Eine Muskete feuerte, und die Kugel schlug in einem Baum ein, ohne Wirkung zu zeigen. Die Haubitze in der Festung dröhnte ebenfalls, schleuderte eine zischende Kanonenkugel hoch in die Luft, deren Pfad man leicht an dem Funkenschweif verfolgen konnte, den sie am Himmel hinterließ. Die Mannschaft der Kanone zielte besser, denn die Kugel landete links von den Bäumen am Rand des Platzes. Sie detonierte beim Aufprall, und sowohl Bäume als Feinde wurden von der Explosion vernichtet. Aber es waren nicht annähernd genug.

»Feuer einstellen!«, schrie Konowa, während sich seine Gedanken überschlugen. Zwindarra warf den Kopf hoch und scharrte nervös mit einem Huf, reagierte jedoch immer noch auf Konowas Befehle.

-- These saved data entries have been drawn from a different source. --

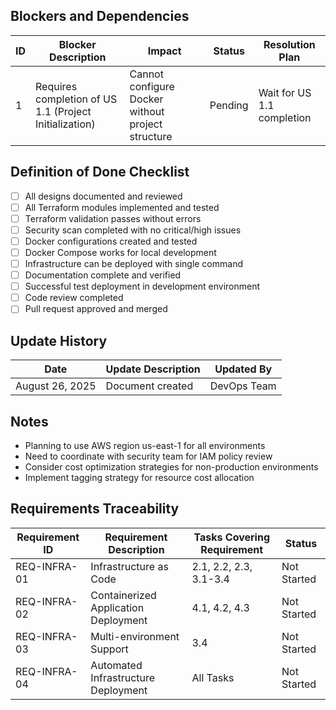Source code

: 
## Blockers and Dependencies

| ID | Blocker Description | Impact | Status | Resolution Plan |
|----|---------------------|--------|--------|----------------|
| 1  | Requires completion of US 1.1 (Project Initialization) | Cannot configure Docker without project structure | Pending | Wait for US 1.1 completion |

## Definition of Done Checklist

- [ ] All designs documented and reviewed
- [ ] All Terraform modules implemented and tested
- [ ] Terraform validation passes without errors
- [ ] Security scan completed with no critical/high issues
- [ ] Docker configurations created and tested
- [ ] Docker Compose works for local development
- [ ] Infrastructure can be deployed with single command
- [ ] Documentation complete and verified
- [ ] Successful test deployment in development environment
- [ ] Code review completed
- [ ] Pull request approved and merged

## Update History

| Date | Update Description | Updated By |
|------|-------------------|------------|
| August 26, 2025 | Document created | DevOps Team |

## Notes

- Planning to use AWS region us-east-1 for all environments
- Need to coordinate with security team for IAM policy review
- Consider cost optimization strategies for non-production environments
- Implement tagging strategy for resource cost allocation

## Requirements Traceability

| Requirement ID | Requirement Description | Tasks Covering Requirement | Status |
|----------------|-------------------------|----------------------------|--------|
| REQ-INFRA-01   | Infrastructure as Code | 2.1, 2.2, 2.3, 3.1-3.4 | Not Started |
| REQ-INFRA-02   | Containerized Application Deployment | 4.1, 4.2, 4.3 | Not Started |
| REQ-INFRA-03   | Multi-environment Support | 3.4 | Not Started |
| REQ-INFRA-04   | Automated Infrastructure Deployment | All Tasks | Not Started |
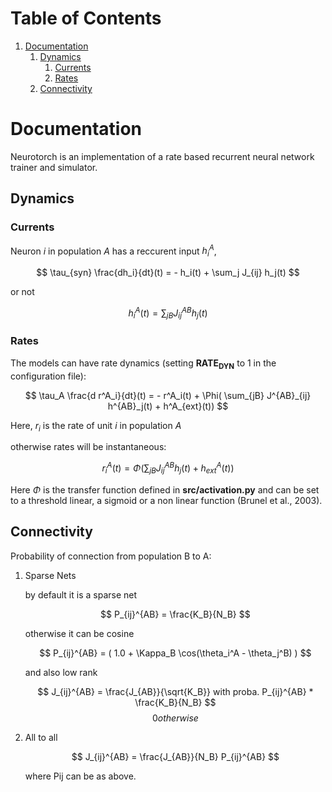 
# Table of Contents

1.  [Documentation](#orgbbae14f)
    1.  [Dynamics](#org7bec790)
        1.  [Currents](#orgde50508)
        2.  [Rates](#org1c33401)
    2.  [Connectivity](#orgad86fb8)



<a id="orgbbae14f"></a>

# Documentation

Neurotorch is an implementation of a rate based recurrent neural network trainer and simulator.


<a id="org7bec790"></a>

## Dynamics


<a id="orgde50508"></a>

### Currents

Neuron $i$ in population $A$ has a reccurent input $h^A_i$,

$$  \tau_{syn} \frac{dh_i}{dt}(t) = - h_i(t) + \sum_j J_{ij} h_j(t) $$

or not

$$ h^A_i(t) = \sum_{jB} J^{AB}_{ij} h_j(t) $$


<a id="org1c33401"></a>

### Rates

The models can have rate dynamics (setting **RATE<sub>DYN</sub>** to 1 in the configuration file):

$$ \tau_A \frac{d r^A_i}{dt}(t) = - r^A_i(t) + \Phi( \sum_{jB} J^{AB}_{ij} h^{AB}_j(t) + h^A_{ext}(t)) $$

Here, $r_i$ is the rate of unit $i$ in population $A$

otherwise rates will be instantaneous:

$$ r^A_i(t) = \Phi(\sum_{jB} J^{AB}_{ij} h_j(t) + h^A_{ext}(t)) $$

Here $\Phi$ is the transfer function defined in **src/activation.py** and can be set to a threshold linear, a sigmoid or a non linear function (Brunel et al., 2003).


<a id="orgad86fb8"></a>

## Connectivity

Probability of connection from population B to A:

1.  Sparse Nets

    by default it is a sparse net
    
    $$ P_{ij}^{AB} = \frac{K_B}{N_B} $$
    
    otherwise
    it can be cosine
    
    $$ P_{ij}^{AB} = ( 1.0 + \Kappa_B \cos(\theta_i^A - \theta_j^B) ) $$
    
    and also low rank
    
    $$ J_{ij}^{AB} = \frac{J_{AB}}{\sqrt{K_B}} with proba. P_{ij}^{AB} * \frac{K_B}{N_B} $$
    $$ 0 otherwise $$

2.  All to all

    $$ J_{ij}^{AB} =  \frac{J_{AB}}{N_B} P_{ij}^{AB} $$
    
    where Pij can be as above.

Die eingekreisten Elfkynan wurden immer aufgeregter; ihre Sillra-Rufe verstummten allmählich, als sie die Vernichtung ihrer Brüder mit ansahen. Die vier Schamanen in ihrer Mitte standen Rücken an Rücken, hatten die Augen geschlossen, umklammerten ihre Stäbe und sangen leise. Konowa erwartete, ein helles Licht zu sehen, ein Schimmern, irgendetwas, aber obwohl die Zaubermeister weitersangen, schien nichts zu passieren.

»Major, da drüben! «, schrie Lorian und riss sein Pferd am Zügel zurück, als es sich auf bäumte und vor Furcht wieherte.

Konowa fuhr im Sattel herum, aber er musste nicht hinsehen, er hatte es bereits gespürt.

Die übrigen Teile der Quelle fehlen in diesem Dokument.